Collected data
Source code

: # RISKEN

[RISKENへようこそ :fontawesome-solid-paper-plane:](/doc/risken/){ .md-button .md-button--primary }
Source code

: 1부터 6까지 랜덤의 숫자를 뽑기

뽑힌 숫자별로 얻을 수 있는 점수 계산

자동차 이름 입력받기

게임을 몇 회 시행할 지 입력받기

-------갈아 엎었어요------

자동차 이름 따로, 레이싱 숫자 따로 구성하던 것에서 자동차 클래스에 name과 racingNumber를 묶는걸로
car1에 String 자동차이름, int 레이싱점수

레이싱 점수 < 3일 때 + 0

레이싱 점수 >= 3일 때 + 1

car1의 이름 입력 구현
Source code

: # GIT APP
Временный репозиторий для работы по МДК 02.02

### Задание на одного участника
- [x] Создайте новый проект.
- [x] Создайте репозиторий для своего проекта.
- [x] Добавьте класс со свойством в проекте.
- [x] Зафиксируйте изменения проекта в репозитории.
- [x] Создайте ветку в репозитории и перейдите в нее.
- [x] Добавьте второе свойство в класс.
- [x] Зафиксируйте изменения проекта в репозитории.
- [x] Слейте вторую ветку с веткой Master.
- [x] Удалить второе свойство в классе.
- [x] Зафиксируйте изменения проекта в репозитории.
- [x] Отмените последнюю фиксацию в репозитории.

...

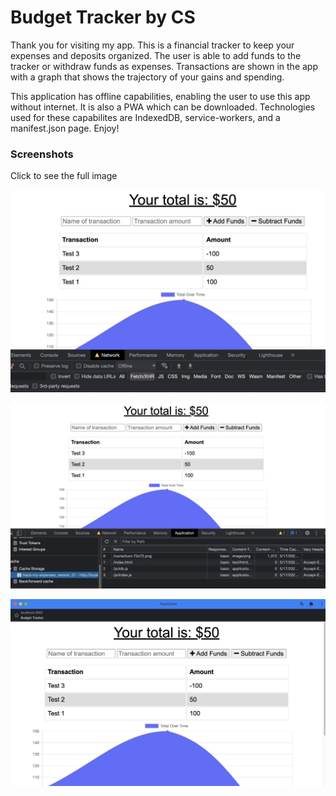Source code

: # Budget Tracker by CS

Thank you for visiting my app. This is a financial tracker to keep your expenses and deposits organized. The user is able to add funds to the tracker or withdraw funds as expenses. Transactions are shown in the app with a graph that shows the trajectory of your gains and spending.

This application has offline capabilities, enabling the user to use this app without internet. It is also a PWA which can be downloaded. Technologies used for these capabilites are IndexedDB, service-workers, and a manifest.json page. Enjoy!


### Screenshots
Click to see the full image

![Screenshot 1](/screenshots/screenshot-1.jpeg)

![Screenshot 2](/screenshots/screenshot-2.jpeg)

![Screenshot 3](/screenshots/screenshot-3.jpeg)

* * *

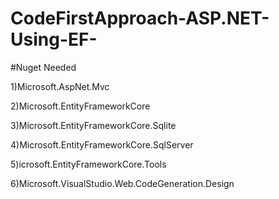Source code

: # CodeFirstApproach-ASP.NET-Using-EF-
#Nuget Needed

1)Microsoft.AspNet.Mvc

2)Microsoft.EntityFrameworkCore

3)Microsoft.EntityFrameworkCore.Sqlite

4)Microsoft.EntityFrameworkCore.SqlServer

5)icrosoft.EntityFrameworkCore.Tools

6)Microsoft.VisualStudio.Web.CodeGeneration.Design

→ **ACTION ITEM**:
Above this instruction are the records; retype exactly the lines from the one containing "car1의 이름 입력 구현" up to and including the one containing "- [x] Добавьте второе свойство в класс.".

→ **EXERCISE RESPONSE**:
car1의 이름 입력 구현
Source code

: # GIT APP
Временный репозиторий для работы по МДК 02.02

### Задание на одного участника
- [x] Создайте новый проект.
- [x] Создайте репозиторий для своего проекта.
- [x] Добавьте класс со свойством в проекте.
- [x] Зафиксируйте изменения проекта в репозитории.
- [x] Создайте ветку в репозитории и перейдите в нее.
- [x] Добавьте второе свойство в класс.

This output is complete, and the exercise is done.